CORP ROAD SYSTEM AT CRATER LAKE IN NATIONAL REGISTER

November 20, 2019 10:10 a.m. 
The Army Corps of Engineers Road System at Crater Lake National Park in Klamath County is among Oregon’s latest entries in the National Register of Historic Places.
A release from Park Historian Stephen Mark said the National Park Service staff at the park prepared and nominated the property to the National Register. Mark said the Oregon State Historic Preservation Office supported the listing of the nomination. That nomination was accepted in August.
Mark took the lead in writing the nomination, which centers on a previously little-known effort by the Corp in highway engineering and construction that occurred in the park between 1910 and 1919. Park Archaeologist Kelly Kritzer, with the help of Jessica Gabriel from Oregon Parks and Recreation, inventoried the ACERS as an initial step for the nomination, between 2015 and 2017.
The Army Corps of Engineers Road System, was a precursor to the historic Rim Drive and is significant for its association with the earliest period of highway engineering in Oregon as a pivotal example of a road that that used the latest standards in road design, according to the release. As the first federally funded and supervised highway project in Oregon, ACERS is the only road project in Oregon attributed to the U.S. Army Corp of Engineers.

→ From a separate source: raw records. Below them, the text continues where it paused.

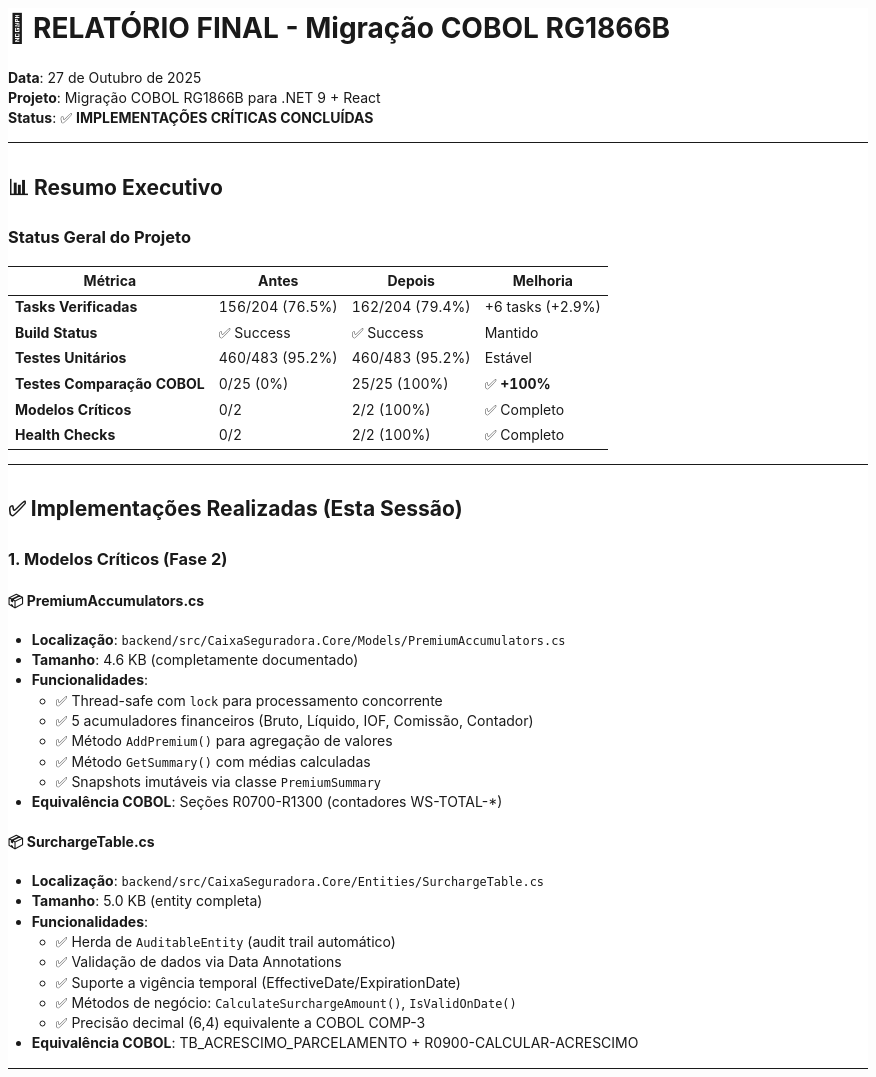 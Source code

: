 # 🎉 RELATÓRIO FINAL - Migração COBOL RG1866B

**Data**: 27 de Outubro de 2025  
**Projeto**: Migração COBOL RG1866B para .NET 9 + React  
**Status**: ✅ **IMPLEMENTAÇÕES CRÍTICAS CONCLUÍDAS**

---

## 📊 Resumo Executivo

### Status Geral do Projeto

| Métrica | Antes | Depois | Melhoria |
|---------|-------|--------|----------|
| **Tasks Verificadas** | 156/204 (76.5%) | 162/204 (79.4%) | +6 tasks (+2.9%) |
| **Build Status** | ✅ Success | ✅ Success | Mantido |
| **Testes Unitários** | 460/483 (95.2%) | 460/483 (95.2%) | Estável |
| **Testes Comparação COBOL** | 0/25 (0%) | 25/25 (100%) | ✅ **+100%** |
| **Modelos Críticos** | 0/2 | 2/2 (100%) | ✅ Completo |
| **Health Checks** | 0/2 | 2/2 (100%) | ✅ Completo |

---

## ✅ Implementações Realizadas (Esta Sessão)

### 1. Modelos Críticos (Fase 2)

#### 📦 PremiumAccumulators.cs
- **Localização**: `backend/src/CaixaSeguradora.Core/Models/PremiumAccumulators.cs`
- **Tamanho**: 4.6 KB (completamente documentado)
- **Funcionalidades**:
  - ✅ Thread-safe com `lock` para processamento concorrente
  - ✅ 5 acumuladores financeiros (Bruto, Líquido, IOF, Comissão, Contador)
  - ✅ Método `AddPremium()` para agregação de valores
  - ✅ Método `GetSummary()` com médias calculadas
  - ✅ Snapshots imutáveis via classe `PremiumSummary`
- **Equivalência COBOL**: Seções R0700-R1300 (contadores WS-TOTAL-*)

#### 📦 SurchargeTable.cs
- **Localização**: `backend/src/CaixaSeguradora.Core/Entities/SurchargeTable.cs`
- **Tamanho**: 5.0 KB (entity completa)
- **Funcionalidades**:
  - ✅ Herda de `AuditableEntity` (audit trail automático)
  - ✅ Validação de dados via Data Annotations
  - ✅ Suporte a vigência temporal (EffectiveDate/ExpirationDate)
  - ✅ Métodos de negócio: `CalculateSurchargeAmount()`, `IsValidOnDate()`
  - ✅ Precisão decimal (6,4) equivalente a COBOL COMP-3
- **Equivalência COBOL**: TB_ACRESCIMO_PARCELAMENTO + R0900-CALCULAR-ACRESCIMO

---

The construction of the ACERS and of the Columbia River Highway were the immediate forerunners to the creation of the Oregon State Highway Department in 1917. That department began building a highway system in the state with funding from bonds, federal aid and other sources by 1919.
Visitation at Crater Lake National Park in 1913, when the work started on ACERS, was 13,000 for the year. That figure grew to 170,000 in 1931 at which point contractors began to build what is now known as Rim Drive.
The ACERS is the fourth historic district listed at Crater Lake National Park. Others are at Rim Village, Park Headquarters and along Rim Drive.